We. Are. Bombing. Ukraine. That morning I woke up and realized it was true. It was unbelievable.
I knew the names of the places my country was bombing now from my childhood. Every Russian did. We had a war there. It was the Great Patriotic War when the Russians and the Ukrainians aside were fighting against the Nazis. The real Nazis, not the Nazis that were invented by somebody’s unhealthy mind.
I knew that the Nazis came to our motherland, and they wanted to kill us, because they thought both the Russians and the Ukrainians, as well as the people of Belarus and other former Soviet countries were not up to the high Nazi racial standards. And I knew that we defeated the Nazis by the enormous sacrifice of 30 millions of lives.
I knew that my great grandfather, who was a Jew from Dnipro in Ukraine, died from an injury he got in that war 30 years after suffering it. I remembered my best childhood friend — a short, green-eyed blonde girl from Kharkiv. She used to teach me Ukrainian, but because the language sounded so funny to my Russian ears, we both ended up laughing every time she tried. It sounded like murmuring Russian.
Fighting the people in Kharkiv? In Dnipro? In Kyiv, where my grandmother’s brother built his life as a college history teacher? It felt a little crazier every time I pronounced those words to myself.
I was sure all my friends would be as horrified as I was. I opened all my social-media accounts, and the first entry I saw was from my old friend. He worked in the administration in my native town. And he was explaining how we would benefit from this war.
“All of you are crazy,” I typed without thinking under his entry. “We are not winning this war.” To my friend’s honor, he then tried to defend me from an outraged crowd.
“Come on guys, the girl worked in our embassy; she deserves to be allowed to have her own opinion,” he answered to dozens of hate replies that I got for my remarks.
Several days later we learned that it was now a crime to call the war the war and to “disparage” Russian armed forces.
My friends started to delete their anti-war posts. I did not blame them.
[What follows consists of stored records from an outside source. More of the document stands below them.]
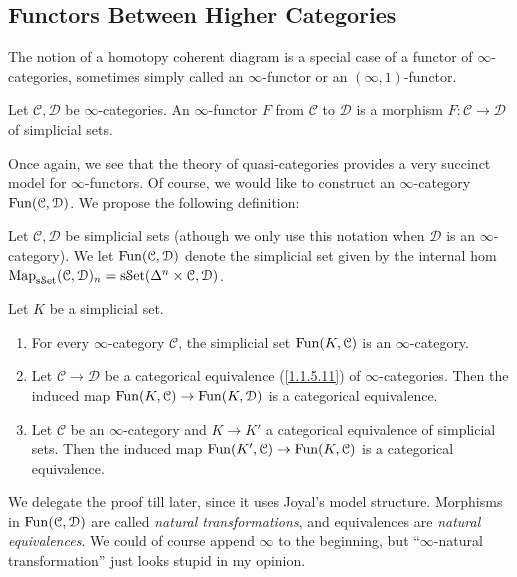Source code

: \subsection{Functors Between Higher Categories}

The notion of a homotopy coherent diagram is a special case of a functor of $\infty $-categories, sometimes simply called an $\infty $-functor or an $(\infty ,1)$-functor.

\begin{definition}\label{1.2.7.1}
	Let $\mathcal{C} ,\mathcal{D} $ be $\infty $-categories. An $\infty $-functor $F$ from $\mathcal{C} $ to $\mathcal{D} $ is a morphism $F : \mathcal{C}  \to \mathcal{D} $ of simplicial sets.
\end{definition}

Once again, we see that the theory of quasi-categories provides a very succinct model for $\infty $-functors. Of course, we would like to construct an $\infty $-category $\Fun(\mathcal{C} ,\mathcal{D} )$. We propose the following definition:

\begin{definition}\label{1.2.7.2}
	Let $\mathcal{C} ,\mathcal{D} $ be simplicial sets (athough we only use this notation when $\mathcal{D} $ is an $\infty $-category). We let $\Fun(\mathcal{C} ,\mathcal{D} )$ denote the simplicial set given by the internal hom $\Map_{\sSet }(\mathcal{C} , \mathcal{D} )_n =\sSet (\Delta ^n\times \mathcal{C} ,\mathcal{D} )$.
\end{definition}

\begin{proposition}\label{1.2.7.3}
	Let $K$ be a simplicial set.
	\begin{enumerate}
		\item For every $\infty $-category $\mathcal{C} $, the simplicial set $\Fun(K,\mathcal{C} )$ is an $\infty $-category.
		\item Let $\mathcal{C} \to \mathcal{D} $ be a categorical equivalence  (\cref{1.1.5.11}) of $\infty $-categories. Then the induced map $\Fun(K,\mathcal{C} )\to \Fun(K,\mathcal{D} )$ is a categorical equivalence.
		\item Let $\mathcal{C} $ be an $\infty $-category and $K\to K'$ a categorical equivalence of simplicial sets. Then the induced map $\Fun(K',\mathcal{C} )\to \Fun(K,\mathcal{C} )$ is a categorical equivalence.
	\end{enumerate}
\end{proposition}

We delegate the proof till later, since it uses Joyal's model structure. Morphisms in $\Fun(\mathcal{C} ,\mathcal{D} )$ are called \emph{natural transformations}, and equivalences are \emph{natural equivalences}. We could of course append $\infty $ to the beginning, but ``$\infty $-natural transformation'' just looks stupid in my opinion.

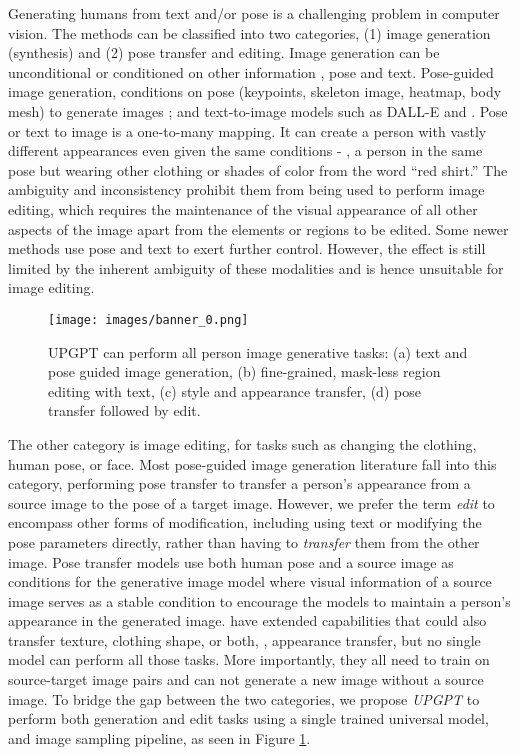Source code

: \documentclass[10pt,twocolumn,letterpaper]{article}
\begin{document}
Generating humans from text and/or pose is a challenging problem in computer vision. The methods can be classified into two categories, (1) image generation (synthesis) and (2) pose transfer and editing. Image generation can be unconditional or conditioned on other information \eg, pose and text. Pose-guided image generation, conditions on pose (keypoints, skeleton image, heatmap, body mesh) to generate images \cite{pix2pix, vqgan, gaugan, AlBahar2021}; and text-to-image models such as DALL-E\cite{dalle,dalle2} and \cite{stackgan,attngan, dmgan, dfgan, xmcgan, imagen}. Pose or text to image is a one-to-many mapping. It can create a person with vastly different appearances even given the same conditions - \eg, a person in the same pose but wearing other clothing or shades of color from the word ``red shirt.'' The ambiguity and inconsistency prohibit them from being used to perform image editing, which requires the maintenance of the visual appearance of all other aspects of the image apart from the elements or regions to be edited. Some newer methods \cite{kpe, text2human, human_diffusion} use pose and text to exert further control. However, the effect is still limited by the inherent ambiguity of these modalities and is hence unsuitable for image editing.

\begin{figure}[!tb]
    \begin{center}
        \texttt{[image: images/banner\_0.png]}
    \end{center}
\caption{UPGPT can perform all person image generative tasks: (a) text and pose guided image generation, (b) fine-grained, mask-less region editing with text, (c) style and appearance transfer, (d) pose transfer followed by edit.} 
\label{fig:banner}
\vspace{-1mm}
\end{figure}
The other category is image editing, for tasks such as changing the clothing, human pose, or face. Most pose-guided image generation literature fall into this category, performing pose transfer to transfer a person's appearance from a source image to the pose of a target image. However, we prefer the term \emph{edit} to encompass other forms of modification, including using text or modifying the pose parameters directly, rather than having to \emph{transfer} them from the other image. Pose transfer models \cite{Ma2017,Siarohin2018,Yang2020} use both human pose and a source image as conditions for the generative image model where visual information of a source image serves as a stable condition to encourage the models to maintain a person's appearance in the generated image. \cite{patn,pise,nted,casd} have extended capabilities that could also transfer texture, clothing shape, or both, \ie, appearance transfer, but no single model can perform all those tasks. More importantly, they all need to train on source-target image pairs and can not generate a new image without a source image. To bridge the gap between the two categories, we propose \emph{UPGPT} to perform both generation and edit tasks using a single trained universal model, and image sampling pipeline, as seen in Figure \ref{fig:banner}.
\end{document}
They had families; some of them even had employees who depended on them.
We all woke up to a completely different reality. I knew the Ukrainians were dying there right now, and I was in pain for them. But as much as I was concerned about the Ukrainians, I was concerned about Russia.
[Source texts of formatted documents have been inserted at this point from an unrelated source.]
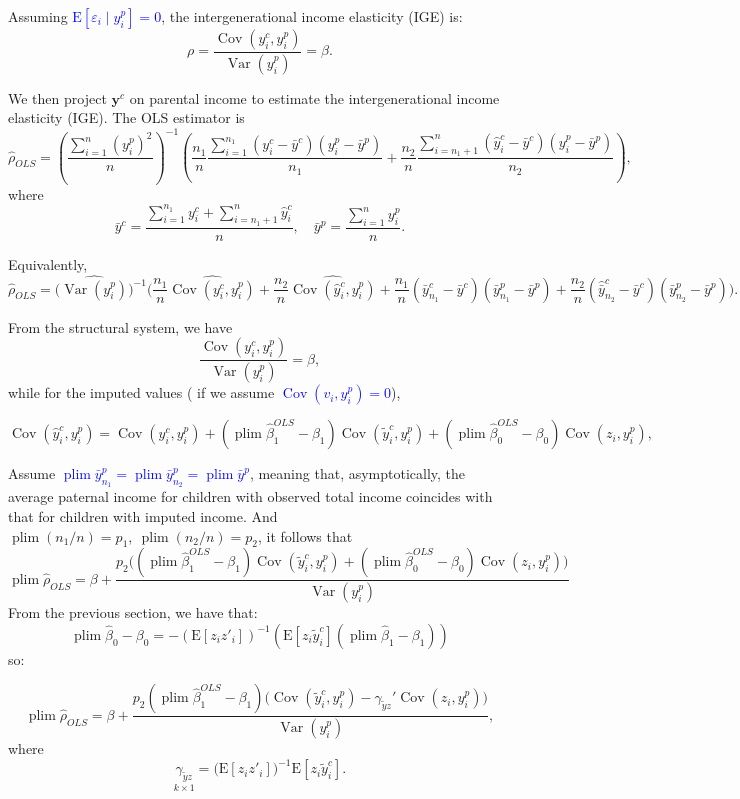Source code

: \documentclass[12pt,oneside]{article}
\DeclareMathOperator*{\plim}{plim}
\theoremstyle{bracket}
\begin{document}
Assuming \textcolor{blue}{$\mathrm{E}[\varepsilon_i \mid y_i^p]=0$}, the intergenerational income elasticity (IGE) is:
\[
\rho = \frac{\operatorname{Cov}(y_i^c,y_i^p)}{\operatorname{Var}(y_i^p)} = \beta.
\]

We then project $\mathbf{y}^c$ on parental income to estimate the intergenerational income elasticity (IGE).
The OLS estimator is
\[
\hat{\rho}_{OLS} = \left(\frac{\sum_{i=1}^n (y_i^p)^2}{n}\right)^{-1}
\left(\frac{n_1}{n}\frac{\sum_{i=1}^{n_1}(y_i^c-\bar{y}^c)(y_i^p-\bar{y}^p)}{n_1}+
\frac{n_2}{n}\frac{\sum_{i=n_1+1}^{n}(\hat{y}_i^c-\bar{y}^c)(y_i^p-\bar{y}^p)}{n_2}\right),
\]
where
\[
\bar{y}^c = \frac{\sum_{i=1}^{n_1} y^c_i + \sum_{i=n_1+1}^n \hat{y}^c_i}{n}, 
\quad 
\bar{y}^p = \frac{\sum_{i=1}^n y_i^p}{n}.
\]

Equivalently,
\[
\hat{\rho}_{OLS} = \big(\widehat{\operatorname{Var}(y_i^p)}\big)^{-1}\Bigg(
\frac{n_1}{n}\widehat{\operatorname{Cov}(y_i^c,y_i^p)} +
\frac{n_2}{n}\widehat{\operatorname{Cov}(\hat{y}_i^c,y_i^p)} +
\frac{n_1}{n}(\bar{y}^c_{n_1}-\bar{y}^c)(\bar{y}^p_{n_1}-\bar{y}^p) +
\frac{n_2}{n}(\hat{\bar{y}}^c_{n_2}-\bar{y}^c)(\bar{y}^p_{n_2}-\bar{y}^p)\Bigg).
\]

From the structural system, we have
\[
\frac{\operatorname{Cov}(y_i^c,y_i^p)}{\operatorname{Var}(y_i^p)} = \beta,
\]
while for the imputed values ( if we assume \textcolor{blue}{$\operatorname{Cov}(v_i,y_i^p)=0$}),

\[
\operatorname{Cov}(\hat{y}_i^c,y_i^p)=\operatorname{Cov}(y_i^c,y_i^p)+(\plim \hat{\beta}_1^{OLS} - \beta_1)\operatorname{Cov}(\tilde{y}_i^c,y_i^p)+(\plim \hat{\beta}_0^{OLS} - \beta_0)\operatorname{Cov}(z_i,y_i^p),
\]

Assume \textcolor{blue}{$\plim \bar{y}^p_{n_1} = \plim \bar{y}^p_{n_2} = \plim \bar{y}^p$}, meaning that, asymptotically, the average paternal income for children with observed total income coincides with that for children with imputed income.
And $\plim (n_1/n) = p_1,\ \plim (n_2/n) = p_2$, it follows that
\[
\plim \hat{\rho}_{OLS} = \beta + \frac{p_2\big((\plim \hat{\beta}_1^{OLS} - \beta_1)\operatorname{Cov}(\tilde{y}_i^c,y_i^p) + (\plim \hat{\beta}_0^{OLS} - \beta_0)\operatorname{Cov}(z_i,y_i^p)\big)}{\operatorname{Var}(y_i^p)}
\]
From the previous section, we have that:
$$\plim \hat\beta_0-\beta_0 = -(\mathrm{E}[z_iz'_i])^{-1}(\mathrm{E}[z_i\tilde{y}_i^c](\plim \hat\beta_1-\beta_1))$$
 so:

\[
\plim \hat{\rho}_{OLS} = \beta +\frac{p_2(\plim \hat{\beta}_1^{OLS} - \beta_1)\big(\operatorname{Cov}(\tilde{y}_i^c,y_i^p)-\gamma_{\tilde{y}z}'\operatorname{Cov}(z_i,y_i^p)\big)}{\operatorname{Var}(y_i^p)},
\]
 where 
 \[
\underset{k\times1}{\gamma_{\tilde{y}z}} = \big(\mathrm{E}[z_i z'_i]\big)^{-1}\mathrm{E}[z_i \tilde{y}_i^c].
\]
\end{document}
They bombed Ukraine; Ukraine lied in ruins out there, and yet it felt like each strike fell on Russia. I felt as if they were bombing my country. Everything I knew and everything I loved stopped to exist after the first bomb landed on Ukrainian soil.
I am a person of Russian culture; I acquired that culture as I was growing up. I know its undertones, its implications. I know that if you go to somebody’s house, you bring a cake or the candies, and if later the hosts give you food to bring home, you should refuse it for at least seven minutes before you agree to take it. However, nothing in my culture said to me that it was the right thing to kill people, to bomb cities, to lie, to loot, and to rape. I remember no such Russian literature book that allowed that.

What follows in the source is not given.